As is to be expected with any big change, the outcome of the recent US election is projected to have a significant ripple effect on both the American and global economies. These effects will extend to the rapidly growing fintech and crypto sectors, but what does this mean?
Lack of Regulation - A Good Thing for the US?
A key component of the Trump’s past economic policies was the push for deregulation in the financial sector. While Trump’s administration tended to favour innovation, its stance towards imposing heavy-handed regulations on emerging technologies like cryptocurrency tended to be skeptical. This meant that certain areas, like digital assets and blockchain technology, were largely unregulated during Trump’s time in office, leading to growth without the constraints imposed by a clear regulatory framework.
In addition to lax regulation standards, his administration also sought to actively roll back various financial safeguards put in place after the 2008 financial crisis under the Dodd-Frank Act. This actually had positive implications, particularly for startups, by allowing companies to access capital more easily. By reducing red tape, fintech companies have more flexibility to innovate and pass savings onto customers. His proposed tax cuts could also make the US a more attractive hub for foreign investment in the fintech industry. This may result in more cross-border partnerships and international collaborations, allowing for greater wealth transfer as a result of open banking policies.
Global Implications
However, lenient regulatory standards, while appealing, also have some negative implications for the global market. A focus on deregulation could create a situation where American fintech companies face fewer barriers, while companies based in regions with stricter rules (such as Europe, China, and India) struggle to compete. This divergence in standards could create a great deal of complexity and uncertainty for international fintech companies trying to operate in the US and foreign markets, potentially increasing the risk of bankruptcy.
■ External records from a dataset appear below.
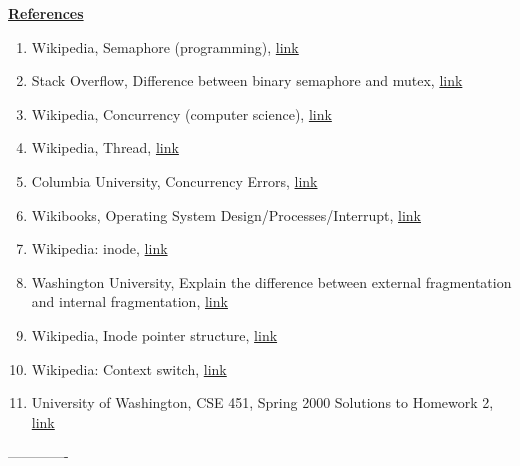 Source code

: \documentclass[12pt]{article}
\begin{document}
\bigskip

\underline{\textbf{References}}

\begin{enumerate}[1)]
    \item Wikipedia, Semaphore (programming), \href{https://en.wikipedia.org/wiki/Semaphore_(programming)}{link}
    \item Stack Overflow, Difference between binary semaphore and mutex, \href{https://stackoverflow.com/questions/62814/difference-between-binary-semaphore-and-mutex}{link}
    \item Wikipedia, Concurrency (computer science), \href{https://en.wikipedia.org/wiki/Concurrency_(computer_science)}{link}
    \item Wikipedia, Thread, \href{https://en.wikipedia.org/wiki/Thread_(computing)#:~:text=In%20computer%20science%2C%20a%20thread,part%20of%20the%20operating%20system.}{link}
    \item Columbia University, Concurrency Errors, \href{https://www.cs.columbia.edu/~junfeng/13fa-w4118/lectures/l11-concurrency-error.pdf}{link}
    \item Wikibooks, Operating System Design/Processes/Interrupt, \href{https://en.wikibooks.org/wiki/Operating_System_Design/Processes/Interrupt#:~:text=Perhaps%20the%20most%20important%20interrupt,processor%20executing%20a%20specific%20instruction.}{link}
    \item Wikipedia: inode, \href{https://en.wikipedia.org/wiki/Inode}{link}
    \item Washington University, Explain the difference between external fragmentation
    and internal fragmentation, \href{https://courses.cs.washington.edu/courses/cse451/00sp/misc/quiz2sol.txt}{link}
    \item Wikipedia, Inode pointer structure, \href{https://en.wikipedia.org/wiki/Inode_pointer_structure}{link}
    \item Wikipedia: Context switch, \href{https://en.wikipedia.org/wiki/Context_switch}{link}
    \item University of Washington, CSE 451, Spring 2000 Solutions to Homework 2, \href{https://courses.cs.washington.edu/courses/cse451/00sp/homeworks/hw2soln.txt}{link}
\end{enumerate}

-------------
\end{document}
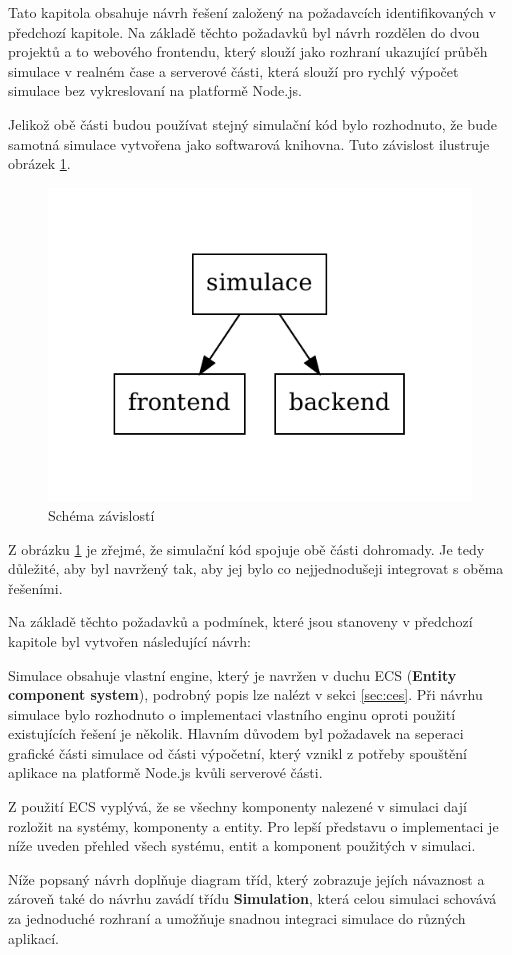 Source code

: Tato kapitola obsahuje návrh řešení založený na požadavcích identifikovaných v předchozí kapitole. Na základě těchto požadavků byl návrh rozdělen do dvou projektů a to webového frontendu, který slouží jako rozhraní ukazující průběh simulace v realném čase a serverové části, která slouží pro rychlý výpočet simulace bez vykreslovaní na platformě Node.js.

Jelikož obě části budou používat stejný simulační kód bylo rozhodnuto, že bude samotná simulace vytvořena jako softwarová knihovna. Tuto závislost ilustruje obrázek \ref{fig:dependency}.
\begin{figure}[h!]
	\centering
	\includegraphics[width=0.4\linewidth]{architektura}
	\caption{Schéma závislostí}
	\label{fig:dependency}
\end{figure}


Z obrázku \ref{fig:dependency} je zřejmé, že simulační kód spojuje obě části dohromady. Je tedy důležité, aby byl navržený tak, aby jej bylo co nejjednodušeji integrovat s oběma řešeními.

Na základě těchto požadavků a podmínek, které jsou stanoveny v předchozí kapitole byl vytvořen následující návrh:

\label{sec:ECS}
Simulace obsahuje vlastní engine, který je navržen v duchu ECS (\textbf{Entity component system}), podrobný popis lze nalézt v sekci \ref{sec:ces}. 
Při návrhu simulace bylo rozhodnuto o implementaci vlastního enginu oproti použití existujících řešení je několik. Hlavním důvodem byl požadavek na seperaci grafické části simulace od části výpočetní, který vznikl z potřeby spouštění aplikace na platformě Node.js kvůli serverové části.

Z použití ECS vyplývá, že se všechny komponenty nalezené v simulaci dají rozložit na systémy, komponenty a entity. Pro lepší představu o implementaci je níže uveden přehled všech systému, entit a komponent použitých v simulaci.

Níže popsaný návrh doplňuje diagram tříd, který zobrazuje jejích návaznost a zároveň také do návrhu zavádí třídu \textbf{Simulation}, která celou simulaci schovává za jednoduché rozhraní a umožňuje snadnou integraci simulace do různých aplikací.

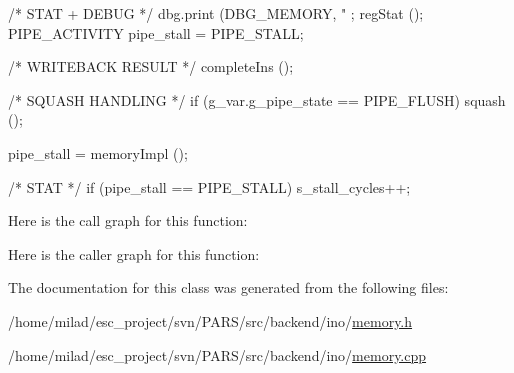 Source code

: \begin{DoxyCode}
                       {
    /* STAT + DEBUG */
    dbg.print (DBG_MEMORY, "%
      ;
    regStat ();
    PIPE_ACTIVITY pipe_stall = PIPE_STALL;

    /* WRITEBACK RESULT */
    completeIns ();

    /* SQUASH HANDLING */
    if (g_var.g_pipe_state == PIPE_FLUSH) { squash (); }

    pipe_stall = memoryImpl ();

    /* STAT */
    if (pipe_stall == PIPE_STALL) s_stall_cycles++;
}
\end{DoxyCode}


Here is the call graph for this function:




Here is the caller graph for this function:




The documentation for this class was generated from the following files:\begin{DoxyCompactItemize}
\item 
/home/milad/esc\_\-project/svn/PARS/src/backend/ino/\hyperlink{ino_2memory_8h}{memory.h}\item 
/home/milad/esc\_\-project/svn/PARS/src/backend/ino/\hyperlink{ino_2memory_8cpp}{memory.cpp}\end{DoxyCompactItemize}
There is also further potential for conflict regarding cross-border data sharing. One of the core principles of open banking is the ability to share financial data across borders. However, Trump’s administration has historically shown great reluctance in adopting international rules for data protection. If the US follows a more hands-off approach, this could make it difficult to serve global customers without incurring extra compliance costs.
America First
Despite the challenges international investors will likely be faced with, Trump’s “America First” agenda is largely good for Americans. While this comes at the cost of international growth, it ensures that the US is able to stay ahead of international competitors and dominate the blockchain and fintech industry. However, as long as competitors are aware of the challenges and plan accordingly, there is no reason that they too cannot prosper.